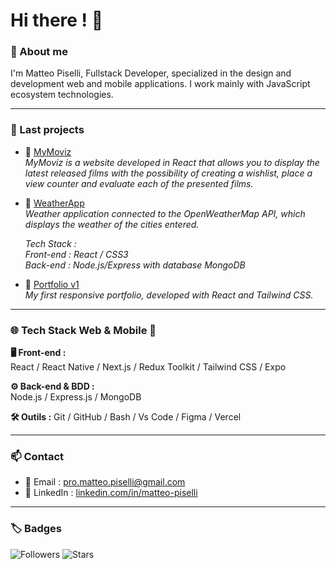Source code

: # Hi there ! 👋

### 🧾 About me


I'm Matteo Piselli, Fullstack Developer, specialized in the design and development web and mobile applications. I work mainly with JavaScript ecosystem technologies.

---

### 🚀 Last projects

- 🔹 [MyMoviz](https://mymoviz-frontend-matteo-pisellis-projects.vercel.app/)  
  *MyMoviz is a website developed in React that allows you to display the latest released films with the possibility of creating a wishlist, place a view counter and evaluate each of the presented films.*

- 🔹 [WeatherApp](https://weatherapp-frontend-matteo-pisellis-projects.vercel.app/)  
  *Weather application connected to the OpenWeatherMap API, which displays the weather of the cities entered.*
    
  *Tech Stack :  
     Front-end : React / CSS3  
     Back-end : Node.js/Express with database MongoDB*

- 🔹 [Portfolio v1](https://matteopiselli.github.io/react-portfolio/)  
  *My first responsive portfolio, developed with React and Tailwind CSS.*

---

### 🌐 Tech Stack Web & Mobile 📱

**🖥 Front-end :**  
React / React Native / Next.js / Redux Toolkit / Tailwind CSS / Expo

**⚙ Back-end & BDD :**  
Node.js / Express.js / MongoDB

**🛠 Outils :**
Git / GitHub / Bash / Vs Code / Figma / Vercel

---

### 📫 Contact

- 📧 Email : [pro.matteo.piselli@gmail.com](mailto:pro.matteo.piselli@gmail.com)  
- 💼 LinkedIn : [linkedin.com/in/matteo-piselli](https://www.linkedin.com/in/matteo-piselli)  

---

### 🏷️ Badges

![Followers](https://img.shields.io/github/followers/MatteoPiselli?label=Abonnés&style=social)
![Stars](https://img.shields.io/github/stars/MatteoPiselli?style=social)
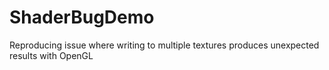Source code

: # ShaderBugDemo
Reproducing issue where writing to multiple textures produces unexpected results with OpenGL
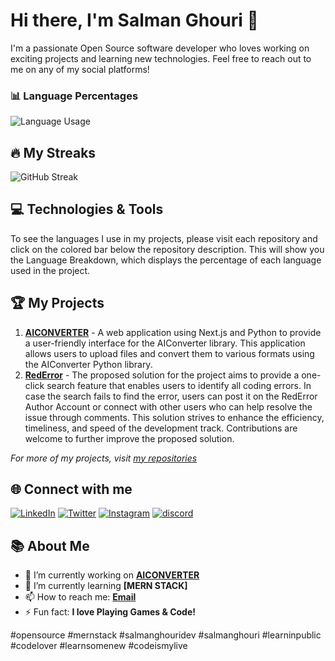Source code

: # Hi there, I'm Salman Ghouri 👋

I'm a passionate Open Source software developer who loves working on exciting projects and learning new technologies. Feel free to reach out to me on any of my social platforms!

### 📊 Language Percentages

<p align="left">
  <img src="https://github-readme-stats.vercel.app/api/top-langs/?username=salmanghouridev&langs_count=8&layout=compact&hide_border=true" alt="Language Usage">
</p>

## 🔥 My Streaks

![GitHub Streak](https://github-readme-streak-stats.herokuapp.com/?user=salmanghouridev&theme=tokyonight)

## 💻 Technologies & Tools

To see the languages I use in my projects, please visit each repository and click on the colored bar below the repository description. This will show you the Language Breakdown, which displays the percentage of each language used in the project.



## 🏆 My Projects

1. **[AICONVERTER](https://github.com/salmanghouridev/aiconverter)** - A web application using Next.js and Python to provide a user-friendly interface for the AIConverter library. This application allows users to upload files and convert them to various formats using the AIConverter Python library.
2. **[RedError](https://github.com/salmanghouridev/RedError)** - The proposed solution for the project aims to provide a one-click search feature that enables users to identify all coding errors. In case the search fails to find the error, users can post it on the RedError Author Account or connect with other users who can help resolve the issue through comments. This solution strives to enhance the efficiency, timeliness, and speed of the development track. Contributions are welcome to further improve the proposed solution.

_For more of my projects, visit [my repositories](https://github.com/salmanghouridev?tab=repositories)_

## 🌐 Connect with me

[![LinkedIn](https://img.shields.io/badge/LinkedIn-%230077B5.svg?&style=for-the-badge&logo=linkedin&logoColor=white)](https://www.linkedin.com/in/salman-ghouri01/)
[![Twitter](https://img.shields.io/badge/Twitter-%231DA1F2.svg?&style=for-the-badge&logo=twitter&logoColor=white)](https://twitter.com/salmanghouridev)
[![Instagram](https://img.shields.io/badge/Instagram-%23E4405F.svg?&style=for-the-badge&logo=instagram&logoColor=white)](https://www.instagram.com/salmanghouridevv/)
[![discord](https://img.shields.io/badge/Discord-%230077B5.svg?&style=for-the-badge&logo=discord&logoColor=white)](https://discord.gg/KktRnrQgAz/)


## 📚 About Me

- 🔭 I’m currently working on **[AICONVERTER](https://github.com/salmanghouridev/aiconverter)**
- 🌱 I’m currently learning **[MERN STACK]**
- 📫 How to reach me: **[Email](mailto:hello@salmanghouri.com)**
- ⚡ Fun fact: **I love Playing Games & Code!**

#opensource #mernstack #salmanghouridev #salmanghouri #learninpublic #codelover #learnsomenew #codeismylive
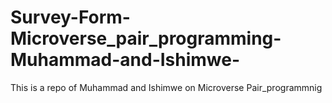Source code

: # Survey-Form-Microverse_pair_programming-Muhammad-and-Ishimwe-
This is a repo of Muhammad and Ishimwe on Microverse Pair_programmnig 
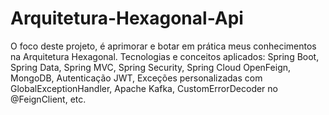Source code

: # Arquitetura-Hexagonal-Api
O foco deste projeto, é aprimorar e botar em prática meus conhecimentos na Arquitetura Hexagonal. Tecnologias e conceitos aplicados: Spring Boot, Spring Data, Spring MVC, Spring Security, Spring Cloud OpenFeign, MongoDB, Autenticação JWT, Exceções personalizadas com GlobalExceptionHandler, Apache Kafka, CustomErrorDecoder no @FeignClient, etc.
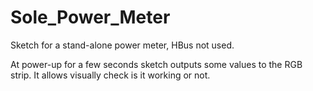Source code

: # Sole_Power_Meter

Sketch for a stand-alone power meter, HBus not used.

At power-up for a few seconds sketch outputs some values to the RGB strip. It allows visually check is it working or not.
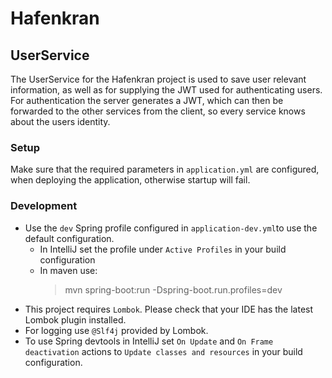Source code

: # Hafenkran

## UserService

The UserService for the Hafenkran project is used to save user relevant information, as well as for supplying the JWT used for authenticating users.
For authentication the server generates a JWT, which can then be forwarded to the other services from the client, so every service knows about the users identity.

### Setup
Make sure that the required parameters in `application.yml` are configured, when deploying the application, otherwise startup will fail.

### Development
- Use the `dev` Spring profile configured in `application-dev.yml`to use the default configuration. 
    - In IntelliJ set the profile under `Active Profiles` in your build configuration
    - In maven use:
        > mvn spring-boot:run -Dspring-boot.run.profiles=dev
- This project requires `Lombok`. Please check that your IDE has the latest Lombok plugin installed.
- For logging use `@Slf4j` provided by Lombok.
- To use Spring devtools in IntelliJ set `On Update` and `On Frame deactivation` actions to `Update classes and resources` in your build configuration.
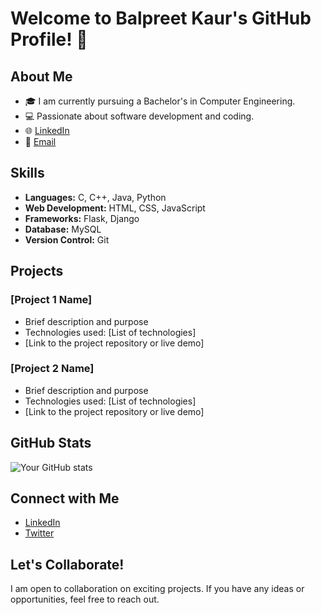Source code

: # Welcome to Balpreet Kaur's GitHub Profile! 👋

## About Me
- 🎓 I am currently pursuing a Bachelor's in Computer Engineering.
- 💻 Passionate about software development and coding.
- 🌐 [LinkedIn](https://www.linkedin.com/in/your-linkedin-profile/)
- 📧 [Email](mailto:your.email@example.com)

## Skills
- **Languages:** C, C++, Java, Python
- **Web Development:** HTML, CSS, JavaScript
- **Frameworks:** Flask, Django
- **Database:** MySQL
- **Version Control:** Git

## Projects
### [Project 1 Name]
- Brief description and purpose
- Technologies used: [List of technologies]
- [Link to the project repository or live demo]

### [Project 2 Name]
- Brief description and purpose
- Technologies used: [List of technologies]
- [Link to the project repository or live demo]

## GitHub Stats
![Your GitHub stats](https://github-readme-stats.vercel.app/api?username=your-username&show_icons=true&hide=contribs,prs)

## Connect with Me
- [LinkedIn](https://www.linkedin.com/in/your-linkedin-profile/)
- [Twitter](https://twitter.com/your-twitter-handle)

## Let's Collaborate!
I am open to collaboration on exciting projects. If you have any ideas or opportunities, feel free to reach out.

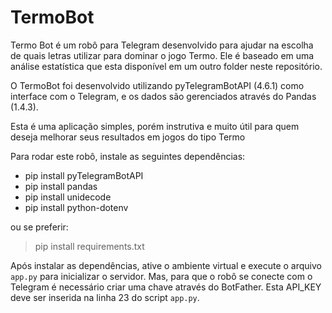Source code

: # TermoBot

Termo Bot é um robô para Telegram desenvolvido para ajudar na escolha de quais letras utilizar para dominar o jogo Termo. Ele é baseado em uma análise estatística que esta disponível em um outro folder neste repositório.

O TermoBot foi desenvolvido utilizando pyTelegramBotAPI (4.6.1) como interface com o Telegram, e os dados são gerenciados através do Pandas (1.4.3).

Esta é uma aplicação simples, porém instrutiva e muito útil para quem deseja melhorar seus resultados em jogos do tipo Termo

Para rodar este robô, instale as seguintes dependências:

- pip install pyTelegramBotAPI
- pip install pandas
- pip install unidecode
- pip install python-dotenv


ou se preferir:

> pip install requirements.txt


Após instalar as dependências, ative o ambiente virtual e execute o arquivo `app.py` para inicializar o servidor. Mas, para que o robô se conecte com o Telegram é necessário criar uma chave através do BotFather. Esta API_KEY deve ser inserida na linha 23 do script `app.py`.
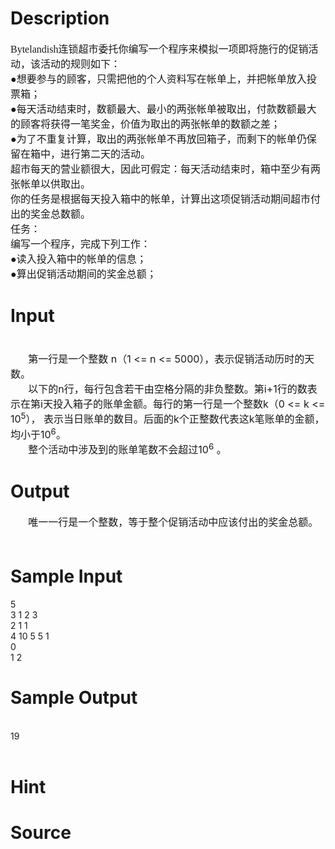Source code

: 
# Description

<div class="content"><p><span style="font-size: medium"><font face="Times New Roman">Bytelandish连锁超市委托你编写一个程序来模拟一项即将施行的促销活动，该活动的规则如下： <br/>
●想要参与的顾客，只需把他的个人资料写在帐单上，并把帐单放入投票箱； <br/>
●每天活动结束时，数额最大、最小的两张帐单被取出，付款数额最大的顾客将获得一笔奖金，价值为取出的两张帐单的数额之差； <br/>
●为了不重复计算，取出的两张帐单不再放回箱子，而剩下的帐单仍保留在箱中，进行第二天的活动。 <br/>
超市每天的营业额很大，因此可假定：每天活动结束时，箱中至少有两张帐单以供取出。 <br/>
你的任务是根据每天投入箱中的帐单，计算出这项促销活动期间超市付出的奖金总数额。 <br/>
任务： <br/>
编写一个程序，完成下列工作： <br/>
●读入投入箱中的帐单的信息； <br/>
●算出促销活动期间的奖金总额； <br/>
</font></span></p></div>

# Input

<div class="content"><div><span style="font-size: medium"> </span></div>
<div>
<div style="text-indent: 21.25pt">
<div><span style="font-size: medium">第一行是一个整数 n（1 &lt;= n &lt;= 5000），表示促销活动历时的天数。</span></div>
</div>
<div style="text-indent: 21.25pt"><span style="font-size: medium">以下的n行，每行包含若干由空格分隔的非负整数。第i+1行的数表示在第i天投入箱子的账单金额。每行的第一行是一个整数k（0 &lt;= k &lt;= 10<sup>5</sup>）， 表示当日账单的数目。后面的k个正整数代表这k笔账单的金额，均小于10<sup>6</sup>。</span></div>
<div style="text-indent: 21.25pt"><span style="font-size: medium">整个活动中涉及到的账单笔数不会超过10<sup>6</sup> 。</span></div>
</div></div>

# Output

<div class="content"><div style="text-indent: 21.25pt"><span style="font-size: medium">唯一一行是一个整数，等于整个促销活动中应该付出的奖金总额。</span></div>
<div><span style="font-size: medium"> </span></div></div>

# Sample Input

<div class="content"><span class="sampledata">5<br/>
3 1 2 3<br/>
2 1 1<br/>
4 10 5 5 1<br/>
0<br/>
1 2<br/>
</span></div>

# Sample Output

<div class="content"><span class="sampledata"> <br/>
19<br/>
<br/>
</span></div>

# Hint

<div class="content"><p></p></div>

# Source

<div class="content"><p><a href="problemset.php?search="></a></p></div>

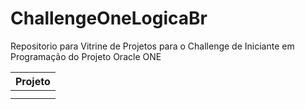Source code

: # ChallengeOneLogicaBr
Repositorio para Vitrine de Projetos para o Challenge de Iniciante em Programação do Projeto Oracle ONE

| Projeto |
| --- |
| <!-- CHANNEL_PROJECTS:START -->
| <!-- CHANNEL_PROJECTS:END -->
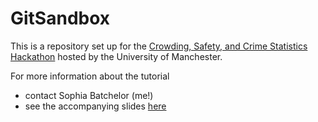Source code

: # GitSandbox

This is a repository set up for the [Crowding, Safety, and Crime Statistics Hackathon](https://www.eventbrite.co.uk/e/hackathon-exploring-the-relationship-between-crowds-safety-and-crime-tickets-130671059657) hosted by the University of Manchester. 

For more information about the tutorial 
- contact Sophia Batchelor (me!) 
- see the accompanying slides [here](https://docs.google.com/presentation/d/16DnHKvQBbs7oKoBYebncc0g_xP9zK_6UWKsscYJuz9Q/edit?usp=sharing)
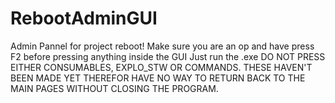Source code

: # RebootAdminGUI
Admin Pannel for project reboot!
Make sure you are an op and have press F2 before pressing anything inside the GUI
Just run the .exe
DO NOT PRESS EITHER CONSUMABLES, EXPLO_STW OR COMMANDS. THESE HAVEN'T BEEN MADE YET THEREFOR HAVE NO WAY TO RETURN BACK TO THE MAIN PAGES WITHOUT CLOSING THE PROGRAM.

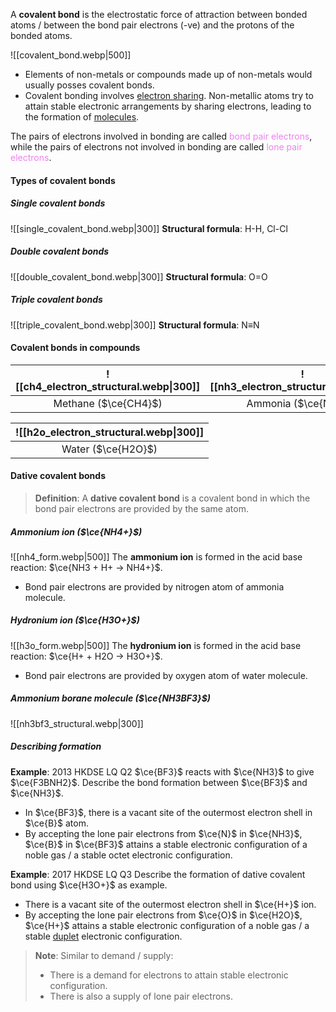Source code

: A **covalent bond** is the electrostatic force of attraction between bonded atoms / between the bond pair electrons (-ve) and the protons of the bonded atoms.

![[covalent_bond.webp|500]]

- Elements of non-metals or compounds made up of non-metals would usually posses covalent bonds.
- Covalent bonding involves <u>electron sharing</u>. Non-metallic atoms try to attain stable electronic arrangements by sharing electrons, leading to the formation of <u>molecules</u>.

The pairs of electrons involved in bonding are called <span style="color: violet">bond pair electrons</span>, while the pairs of electrons not involved in bonding are called <span style="color: violet">lone pair electrons</span>.

#### Types of covalent bonds
##### Single covalent bonds
![[single_covalent_bond.webp|300]]
**Structural formula**: H-H, Cl-Cl

##### Double covalent bonds
![[double_covalent_bond.webp|300]]
**Structural formula**: O=O

##### Triple covalent bonds
![[triple_covalent_bond.webp|300]]
**Structural formula**: N≡N

#### Covalent bonds in compounds
| ![[ch4_electron_structural.webp\|300]] | ![[nh3_electron_structural.webp\|300]] |
| :------------------------------------: | :------------------------------------: |
|          Methane ($\ce{CH4}$)          |          Ammonia ($\ce{NH3}$)          |

| ![[h2o_electron_structural.webp\|300]] |
| :--: |
| Water ($\ce{H2O}$) |

#### Dative covalent bonds
> **Definition**:
> A **dative covalent bond** is a covalent bond in which the bond pair electrons are provided by the same atom.

##### Ammonium ion ($\ce{NH4+}$)
![[nh4_form.webp|500]]
The **ammonium ion** is formed in the acid base reaction: $\ce{NH3 + H+ -> NH4+}$.
- Bond pair electrons are provided by nitrogen atom of ammonia molecule.

##### Hydronium ion ($\ce{H3O+}$)
![[h3o_form.webp|500]]
The **hydronium ion** is formed in the acid base reaction: $\ce{H+ + H2O -> H3O+}$.
- Bond pair electrons are provided by oxygen atom of water molecule.

##### Ammonium borane molecule ($\ce{NH3BF3}$)
![[nh3bf3_structural.webp|300]]

##### Describing formation
**Example**: 2013 HKDSE LQ Q2
$\ce{BF3}$ reacts with $\ce{NH3}$ to give $\ce{F3BNH2}$. Describe the bond formation between $\ce{BF3}$ and $\ce{NH3}$.
- In $\ce{BF3}$, there is a vacant site of the outermost electron shell in $\ce{B}$ atom.
- By accepting the lone pair electrons from $\ce{N}$ in $\ce{NH3}$, $\ce{B}$ in $\ce{BF3}$ attains a stable electronic configuration of a noble gas / a stable octet electronic configuration.

**Example**: 2017 HKDSE LQ Q3
Describe the formation of dative covalent bond using $\ce{H3O+}$ as example.
- There is a vacant site of the outermost electron shell in $\ce{H+}$ ion.
- By accepting the lone pair electrons from $\ce{O}$ in $\ce{H2O}$, $\ce{H+}$ attains a stable electronic configuration of a noble gas / a stable <u>duplet</u> electronic configuration.

> **Note**:
> Similar to demand / supply:
> - There is a demand for electrons to attain stable electronic configuration.
> - There is also a supply of lone pair electrons.
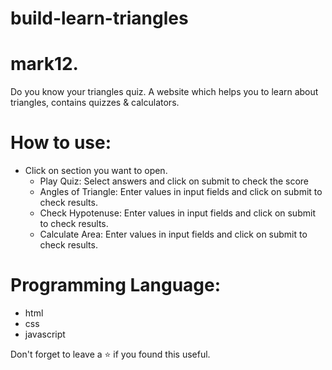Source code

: # build-learn-triangles
# mark12. 
Do you know your triangles quiz.
A website which helps you to learn about triangles, contains quizzes & calculators.


# How to use:
 - Click on section you want to open.
    - Play Quiz: Select answers and click on submit to check the score
    - Angles of Triangle: Enter values in input fields and click on submit to check results.
    - Check Hypotenuse: Enter values in input fields and click on submit to check results.
    - Calculate Area: Enter values in input fields and click on submit to check results.


# Programming Language:
 - html
 - css 
 - javascript 

Don't forget to leave a ⭐ if you found this useful.
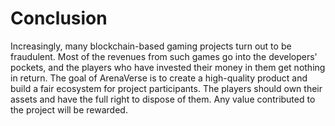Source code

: # Conclusion

Increasingly, many blockchain-based gaming projects turn out to be fraudulent. Most of the revenues from such games go into the developers' pockets, and the players who have invested their money in them get nothing in return. The goal of ArenaVerse is to create a high-quality product and build a fair ecosystem for project participants. The players should own their assets and have the full right to dispose of them. Any value contributed to the project will be rewarded.
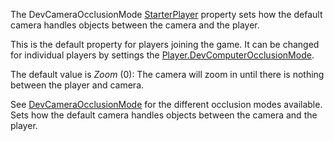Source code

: The DevCameraOcclusionMode [StarterPlayer](https://create.roblox.com/docs/reference/engine/classes/StarterPlayer) property sets how the default
camera handles objects between the camera and the player.

This is the default property for players joining the game. It can be
changed for individual players by settings the
[Player.DevComputerOcclusionMode](https://create.roblox.com/docs/reference/engine/classes/Player#DevComputerOcclusionMode).

The default value is _Zoom_ (0): The camera will zoom in until there is
nothing between the player and camera.

See [DevCameraOcclusionMode](https://developer.roblox.com/en-us/api-reference/enum/DevCameraOcclusionMode) for the different occlusion modes
available. Sets how the default camera handles objects between the camera
and the player.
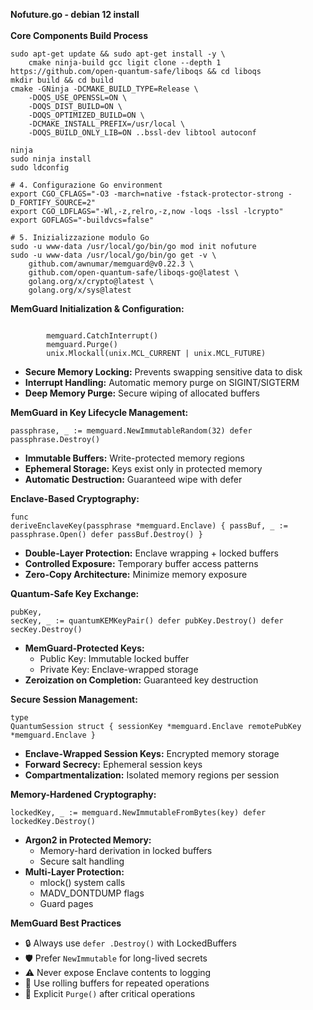 <strong>Nofuture.go - debian 12 install</strong><br><br>
<strong>Core Components Build Process</strong>
<pre><code>sudo apt-get update && sudo apt-get install -y \
    cmake ninja-build gcc ligit clone --depth 1 https://github.com/open-quantum-safe/liboqs && cd liboqs
mkdir build && cd build
cmake -GNinja -DCMAKE_BUILD_TYPE=Release \
    -DOQS_USE_OPENSSL=ON \
    -DOQS_DIST_BUILD=ON \
    -DOQS_OPTIMIZED_BUILD=ON \
    -DCMAKE_INSTALL_PREFIX=/usr/local \
    -DOQS_BUILD_ONLY_LIB=ON ..bssl-dev libtool autoconf
</code></pre>
<pre><code>ninja
sudo ninja install
sudo ldconfig

# 4. Configurazione Go environment
export CGO_CFLAGS="-O3 -march=native -fstack-protector-strong -D_FORTIFY_SOURCE=2"
export CGO_LDFLAGS="-Wl,-z,relro,-z,now -loqs -lssl -lcrypto"
export GOFLAGS="-buildvcs=false"

# 5. Inizializzazione modulo Go
sudo -u www-data /usr/local/go/bin/go mod init nofuture
sudo -u www-data /usr/local/go/bin/go get -v \
    github.com/awnumar/memguard@v0.22.3 \
    github.com/open-quantum-safe/liboqs-go@latest \
    golang.org/x/crypto@latest \
    golang.org/x/sys@latest</code></pre>
    
<strong>MemGuard Initialization & Configuration:</strong><br>

<pre><code>
        memguard.CatchInterrupt()
        memguard.Purge()
        unix.Mlockall(unix.MCL_CURRENT | unix.MCL_FUTURE)</code>
</pre>
<ul>
 <li><strong>Secure Memory Locking:</strong> Prevents swapping sensitive data to disk</li>
<li><strong>Interrupt Handling:</strong> Automatic memory purge on SIGINT/SIGTERM</li>
<li><strong>Deep Memory Purge:</strong> Secure wiping of allocated buffers</li>
        </ul>

<strong>MemGuard in Key Lifecycle Management:</strong><br>
        <pre><code>passphrase, _ := memguard.NewImmutableRandom(32)
defer passphrase.Destroy()</code></pre>
        <ul>
            <li><strong>Immutable Buffers:</strong> Write-protected memory regions</li>
            <li><strong>Ephemeral Storage:</strong> Keys exist only in protected memory</li>
            <li><strong>Automatic Destruction:</strong> Guaranteed wipe with defer</li>
        </ul>

<strong>Enclave-Based Cryptography:</strong><br>
        <pre><code>func deriveEnclaveKey(passphrase *memguard.Enclave) {
    passBuf, _ := passphrase.Open()
    defer passBuf.Destroy()
}</code></pre>
        <ul>
            <li><strong>Double-Layer Protection:</strong> Enclave wrapping + locked buffers</li>
            <li><strong>Controlled Exposure:</strong> Temporary buffer access patterns</li>
            <li><strong>Zero-Copy Architecture:</strong> Minimize memory exposure</li>
        </ul>


<strong>Quantum-Safe Key Exchange:</strong><br>
        <pre><code>pubKey, secKey, _ := quantumKEMKeyPair()
defer pubKey.Destroy()
defer secKey.Destroy()</code></pre>
        <ul>
            <li><strong>MemGuard-Protected Keys:</strong>
                <ul>
                    <li>Public Key: Immutable locked buffer</li>
                    <li>Private Key: Enclave-wrapped storage</li>
                </ul>
            </li>
            <li><strong>Zeroization on Completion:</strong> Guaranteed key destruction</li>
        </ul>

<strong>Secure Session Management:</strong><br>
        <pre><code>type QuantumSession struct {
    sessionKey   *memguard.Enclave
    remotePubKey *memguard.Enclave
}</code></pre>
        <ul>
            <li><strong>Enclave-Wrapped Session Keys:</strong> Encrypted memory storage</li>
            <li><strong>Forward Secrecy:</strong> Ephemeral session keys</li>
            <li><strong>Compartmentalization:</strong> Isolated memory regions per session</li>
        </ul>


<strong>Memory-Hardened Cryptography:</strong><br>
        <pre><code>lockedKey, _ := memguard.NewImmutableFromBytes(key)
defer lockedKey.Destroy()</code></pre>
        <ul>
            <li><strong>Argon2 in Protected Memory:</strong>
                <ul>
                    <li>Memory-hard derivation in locked buffers</li>
                    <li>Secure salt handling</li>
                </ul>
            </li>
            <li><strong>Multi-Layer Protection:</strong>
                <ul>
                    <li>mlock() system calls</li>
                    <li>MADV_DONTDUMP flags</li>
                    <li>Guard pages</li>
                </ul>
            </li>
        </ul>

<strong>MemGuard Best Practices</strong></b>
        <ul>
            <li>🔒 Always use <code>defer .Destroy()</code> with LockedBuffers</li>
            <li>🛡️ Prefer <code>NewImmutable</code> for long-lived secrets</li>
            <li>⚠️ Never expose Enclave contents to logging</li>
            <li>🔄 Use rolling buffers for repeated operations</li>
            <li>🧹 Explicit <code>Purge()</code> after critical operations</li>
        </ul>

## What the exercise asks
Starting at the line that contains "<li>🧹 Explicit <code>Purge()</code>", print every line through the end of the listing, word for word. Leave out all the rest.

## Expected answer
            <li>🧹 Explicit <code>Purge()</code> after critical operations</li>
        </ul>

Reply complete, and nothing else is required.